Tuberculosis remains a major global health problem; one of the components of the global Stop TB Strategy is research including new diagnostics, drugs and vaccines. This CTSI proposal would help strengthen UCSF researchers' capacity to contribute new knowledge to address this ancient disease.

This is a very important proposal for enhancing research in lung disease and global health at UCSF. There is a growing community of scientists studying tuberculosis at San Francisco General with the potential to recruit another senior international leader in this field. There is also great potential to tap into the growing strength on the campus in translational infectious disease research. Currently, scientists at SFGH are severely limited by the absence of an accessible BSL3 facility. There is broad support for this proposal from pulmonary scientists at UCSF. Funding from the CTSI now would be critical for raising the last increment of funding needed to get this project completed.

I am a junior faculty member in the Division of Pulmonary and Critical Care Medicine and undertake clinical and translational research focused on transmission and pathogenesis of M.tuberculosis. A safe, improved BSL-3 facility to undertake sophisticated M.tuberculosis research will be critical in strengthening our current capacity to carry out cutting edge research. In addition, such a facility would greatly reinforce our ability to recruit important faculty, such as an immunologist working at the human-M.tuberculosis interface. This proposal has my complete support.

This is an important proposal and if funded would address a major infrastructure and resource need at SFGH and UCSF. The global phylogenetic diversity of MTB was recognized in large part as a result of population-based molecular epidemiology and genotyping studies conducted at UCSF/SFGH. The implications of MTB strain diversity for global health such as for transmission, pathogenesis, treatment response, diagnostics, vaccine efficacy etc are largely unknown. With an adequate BSL3 at SFGH and with local collaborators, we would be able to augment our population-based studies by evaluating the relevant host-pathogen interactions involved. Until then, the only way we can move this important TB research agenda forward is to seek collaborations with investigators at other universities where adequate facilities exist (OHSU, Hopkins, Berkeley, Stanford), asking them to consider conducting research that we should be doing at SFGH.

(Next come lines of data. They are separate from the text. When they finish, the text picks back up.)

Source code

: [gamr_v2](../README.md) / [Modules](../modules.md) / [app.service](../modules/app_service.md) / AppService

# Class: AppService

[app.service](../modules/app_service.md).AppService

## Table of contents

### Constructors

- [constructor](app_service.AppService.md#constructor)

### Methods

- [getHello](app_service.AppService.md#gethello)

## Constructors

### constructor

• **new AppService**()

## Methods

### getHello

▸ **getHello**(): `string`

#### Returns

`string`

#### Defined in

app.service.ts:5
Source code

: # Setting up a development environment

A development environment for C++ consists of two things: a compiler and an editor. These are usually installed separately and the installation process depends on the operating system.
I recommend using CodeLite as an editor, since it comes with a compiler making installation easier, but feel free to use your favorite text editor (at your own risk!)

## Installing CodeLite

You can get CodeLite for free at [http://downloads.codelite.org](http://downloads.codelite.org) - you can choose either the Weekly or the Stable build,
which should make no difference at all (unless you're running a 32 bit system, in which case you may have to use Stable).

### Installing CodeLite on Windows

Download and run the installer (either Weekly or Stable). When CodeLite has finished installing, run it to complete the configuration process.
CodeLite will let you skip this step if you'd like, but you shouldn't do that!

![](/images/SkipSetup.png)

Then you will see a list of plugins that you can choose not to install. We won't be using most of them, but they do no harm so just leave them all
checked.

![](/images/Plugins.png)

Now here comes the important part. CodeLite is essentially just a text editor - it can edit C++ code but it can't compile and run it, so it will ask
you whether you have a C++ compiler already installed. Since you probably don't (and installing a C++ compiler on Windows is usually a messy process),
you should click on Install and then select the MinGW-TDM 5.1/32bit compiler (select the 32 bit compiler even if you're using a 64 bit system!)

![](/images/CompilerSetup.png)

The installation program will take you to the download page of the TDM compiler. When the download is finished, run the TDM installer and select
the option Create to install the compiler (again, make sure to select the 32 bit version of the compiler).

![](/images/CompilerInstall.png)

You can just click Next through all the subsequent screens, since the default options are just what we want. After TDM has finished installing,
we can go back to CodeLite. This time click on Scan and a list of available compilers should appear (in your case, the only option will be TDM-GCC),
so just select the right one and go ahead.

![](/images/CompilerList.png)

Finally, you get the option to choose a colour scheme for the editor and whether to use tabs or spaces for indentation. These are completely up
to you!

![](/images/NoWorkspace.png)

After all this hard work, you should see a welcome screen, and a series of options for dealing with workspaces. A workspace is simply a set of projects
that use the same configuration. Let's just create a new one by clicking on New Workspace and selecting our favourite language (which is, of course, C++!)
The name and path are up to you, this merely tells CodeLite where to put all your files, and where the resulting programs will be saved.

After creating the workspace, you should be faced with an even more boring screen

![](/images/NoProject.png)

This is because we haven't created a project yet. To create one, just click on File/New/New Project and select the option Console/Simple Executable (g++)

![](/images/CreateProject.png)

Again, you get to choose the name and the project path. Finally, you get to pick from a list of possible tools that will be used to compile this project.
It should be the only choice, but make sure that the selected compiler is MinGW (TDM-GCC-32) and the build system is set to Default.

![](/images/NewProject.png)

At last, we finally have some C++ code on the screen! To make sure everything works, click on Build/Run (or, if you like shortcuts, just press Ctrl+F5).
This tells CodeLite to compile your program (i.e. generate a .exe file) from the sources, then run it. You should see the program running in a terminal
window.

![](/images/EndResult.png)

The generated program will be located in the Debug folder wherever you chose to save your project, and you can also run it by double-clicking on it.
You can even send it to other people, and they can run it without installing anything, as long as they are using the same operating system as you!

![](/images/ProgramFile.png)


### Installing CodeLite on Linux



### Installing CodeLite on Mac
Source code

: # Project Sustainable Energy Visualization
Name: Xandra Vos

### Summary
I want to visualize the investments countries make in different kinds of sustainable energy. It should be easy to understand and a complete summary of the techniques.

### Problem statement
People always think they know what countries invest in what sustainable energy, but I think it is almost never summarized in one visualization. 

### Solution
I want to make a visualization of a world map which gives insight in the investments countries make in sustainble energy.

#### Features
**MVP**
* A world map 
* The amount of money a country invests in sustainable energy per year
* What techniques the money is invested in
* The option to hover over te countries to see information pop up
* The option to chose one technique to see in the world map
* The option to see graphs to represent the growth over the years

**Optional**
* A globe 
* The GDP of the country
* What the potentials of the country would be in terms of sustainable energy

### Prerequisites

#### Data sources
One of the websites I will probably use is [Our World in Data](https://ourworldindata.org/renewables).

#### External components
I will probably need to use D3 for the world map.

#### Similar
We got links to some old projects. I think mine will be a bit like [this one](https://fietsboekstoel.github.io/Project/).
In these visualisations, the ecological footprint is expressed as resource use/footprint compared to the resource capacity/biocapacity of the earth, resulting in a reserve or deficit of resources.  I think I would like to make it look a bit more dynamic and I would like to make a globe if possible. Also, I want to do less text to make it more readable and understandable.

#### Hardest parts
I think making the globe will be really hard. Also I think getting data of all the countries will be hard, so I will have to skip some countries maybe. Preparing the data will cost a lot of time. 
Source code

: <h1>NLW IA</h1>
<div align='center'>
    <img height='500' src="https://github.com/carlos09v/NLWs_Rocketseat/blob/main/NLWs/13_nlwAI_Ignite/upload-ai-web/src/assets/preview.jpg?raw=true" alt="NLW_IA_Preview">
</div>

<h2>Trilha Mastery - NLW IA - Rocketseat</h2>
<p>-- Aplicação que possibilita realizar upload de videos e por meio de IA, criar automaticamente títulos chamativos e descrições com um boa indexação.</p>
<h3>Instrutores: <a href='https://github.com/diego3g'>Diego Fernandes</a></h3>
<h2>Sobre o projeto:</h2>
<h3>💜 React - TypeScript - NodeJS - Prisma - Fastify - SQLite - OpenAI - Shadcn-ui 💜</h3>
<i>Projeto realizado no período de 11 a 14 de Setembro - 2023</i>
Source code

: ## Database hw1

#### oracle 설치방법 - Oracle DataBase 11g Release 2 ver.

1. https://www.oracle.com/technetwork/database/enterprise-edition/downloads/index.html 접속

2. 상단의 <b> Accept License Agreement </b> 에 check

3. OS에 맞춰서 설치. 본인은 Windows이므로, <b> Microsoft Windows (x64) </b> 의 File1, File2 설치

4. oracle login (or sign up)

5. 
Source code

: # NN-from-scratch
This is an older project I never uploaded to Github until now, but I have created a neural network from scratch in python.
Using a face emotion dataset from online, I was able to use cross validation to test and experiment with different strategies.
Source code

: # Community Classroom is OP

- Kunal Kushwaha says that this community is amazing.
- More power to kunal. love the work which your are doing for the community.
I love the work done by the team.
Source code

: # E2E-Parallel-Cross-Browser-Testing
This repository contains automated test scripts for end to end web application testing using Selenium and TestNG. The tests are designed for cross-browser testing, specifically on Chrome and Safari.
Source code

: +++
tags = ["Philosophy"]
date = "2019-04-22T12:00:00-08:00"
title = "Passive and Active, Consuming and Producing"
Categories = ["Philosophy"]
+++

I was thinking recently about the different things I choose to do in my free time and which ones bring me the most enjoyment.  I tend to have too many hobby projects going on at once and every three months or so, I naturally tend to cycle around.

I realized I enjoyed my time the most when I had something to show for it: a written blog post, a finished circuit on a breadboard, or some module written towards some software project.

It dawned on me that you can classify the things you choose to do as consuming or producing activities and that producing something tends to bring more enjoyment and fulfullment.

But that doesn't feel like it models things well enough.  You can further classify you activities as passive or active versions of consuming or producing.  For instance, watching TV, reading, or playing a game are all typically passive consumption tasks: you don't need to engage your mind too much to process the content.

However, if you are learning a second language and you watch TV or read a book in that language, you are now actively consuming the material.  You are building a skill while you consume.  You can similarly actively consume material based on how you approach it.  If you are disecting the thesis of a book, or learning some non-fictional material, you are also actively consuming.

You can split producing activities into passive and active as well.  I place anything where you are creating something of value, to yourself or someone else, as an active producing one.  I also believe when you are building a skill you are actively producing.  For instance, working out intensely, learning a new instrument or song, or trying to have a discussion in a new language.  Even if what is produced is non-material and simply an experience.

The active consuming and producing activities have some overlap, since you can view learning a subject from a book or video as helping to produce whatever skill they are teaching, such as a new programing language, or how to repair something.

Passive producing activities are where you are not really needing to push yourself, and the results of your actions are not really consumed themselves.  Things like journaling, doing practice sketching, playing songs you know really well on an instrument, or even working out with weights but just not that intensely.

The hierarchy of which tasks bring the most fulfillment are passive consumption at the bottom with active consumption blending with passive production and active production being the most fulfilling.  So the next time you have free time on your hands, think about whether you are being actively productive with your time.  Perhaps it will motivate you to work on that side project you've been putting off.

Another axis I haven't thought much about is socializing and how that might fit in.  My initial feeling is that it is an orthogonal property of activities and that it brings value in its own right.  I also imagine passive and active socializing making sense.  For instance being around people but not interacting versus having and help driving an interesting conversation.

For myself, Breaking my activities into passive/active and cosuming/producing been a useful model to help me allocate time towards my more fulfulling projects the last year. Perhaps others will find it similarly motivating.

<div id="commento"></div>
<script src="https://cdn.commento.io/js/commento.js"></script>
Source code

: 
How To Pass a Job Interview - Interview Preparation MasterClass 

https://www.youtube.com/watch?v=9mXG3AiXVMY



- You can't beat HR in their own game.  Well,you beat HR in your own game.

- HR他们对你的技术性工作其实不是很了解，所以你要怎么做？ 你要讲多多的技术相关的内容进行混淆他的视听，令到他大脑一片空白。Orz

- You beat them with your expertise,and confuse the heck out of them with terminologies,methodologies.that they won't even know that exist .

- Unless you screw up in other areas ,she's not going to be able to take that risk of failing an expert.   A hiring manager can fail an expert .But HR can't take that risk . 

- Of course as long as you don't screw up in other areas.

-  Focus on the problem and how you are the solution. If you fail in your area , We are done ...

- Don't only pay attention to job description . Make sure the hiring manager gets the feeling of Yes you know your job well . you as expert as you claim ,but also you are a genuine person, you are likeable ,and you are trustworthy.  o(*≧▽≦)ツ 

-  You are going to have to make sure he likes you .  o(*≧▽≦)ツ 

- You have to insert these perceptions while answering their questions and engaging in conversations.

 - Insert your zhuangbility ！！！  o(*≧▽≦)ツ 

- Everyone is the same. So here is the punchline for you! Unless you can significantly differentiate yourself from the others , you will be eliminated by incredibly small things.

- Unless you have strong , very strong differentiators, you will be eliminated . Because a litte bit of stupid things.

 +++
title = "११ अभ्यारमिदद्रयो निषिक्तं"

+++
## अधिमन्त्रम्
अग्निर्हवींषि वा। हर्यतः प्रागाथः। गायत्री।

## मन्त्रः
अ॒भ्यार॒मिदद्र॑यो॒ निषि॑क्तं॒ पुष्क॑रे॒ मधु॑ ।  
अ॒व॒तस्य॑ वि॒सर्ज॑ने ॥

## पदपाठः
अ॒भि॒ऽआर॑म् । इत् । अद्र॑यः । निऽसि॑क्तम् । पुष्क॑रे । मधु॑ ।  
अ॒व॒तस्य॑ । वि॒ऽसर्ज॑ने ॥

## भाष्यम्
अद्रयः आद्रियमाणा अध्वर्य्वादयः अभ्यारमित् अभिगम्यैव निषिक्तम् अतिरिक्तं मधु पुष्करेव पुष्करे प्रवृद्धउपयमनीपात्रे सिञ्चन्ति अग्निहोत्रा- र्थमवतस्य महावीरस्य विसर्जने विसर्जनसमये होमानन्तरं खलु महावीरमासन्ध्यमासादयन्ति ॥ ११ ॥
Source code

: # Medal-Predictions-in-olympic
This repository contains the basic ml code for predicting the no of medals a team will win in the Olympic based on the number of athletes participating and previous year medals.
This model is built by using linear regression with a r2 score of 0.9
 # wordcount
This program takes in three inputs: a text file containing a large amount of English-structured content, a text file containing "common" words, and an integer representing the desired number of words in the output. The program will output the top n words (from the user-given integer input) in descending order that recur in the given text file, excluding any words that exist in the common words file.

Availability of the BSL3 has been critical in allowing me to pursue TB diagnostics research here at SFGH. The clinical laboratory does not have the space nor ability to support the kind of work that I am doing. It has been incredibly helpful to have the BSL3 available and continued availability will be a key part of sustaining active and cutting edge TB research at SFGH.

UCSF and SFGH have established themselves as leaders in the field of TB research. Investment in infrastructure like this lab is absolutely critical for UCSF to maintain its position in this field.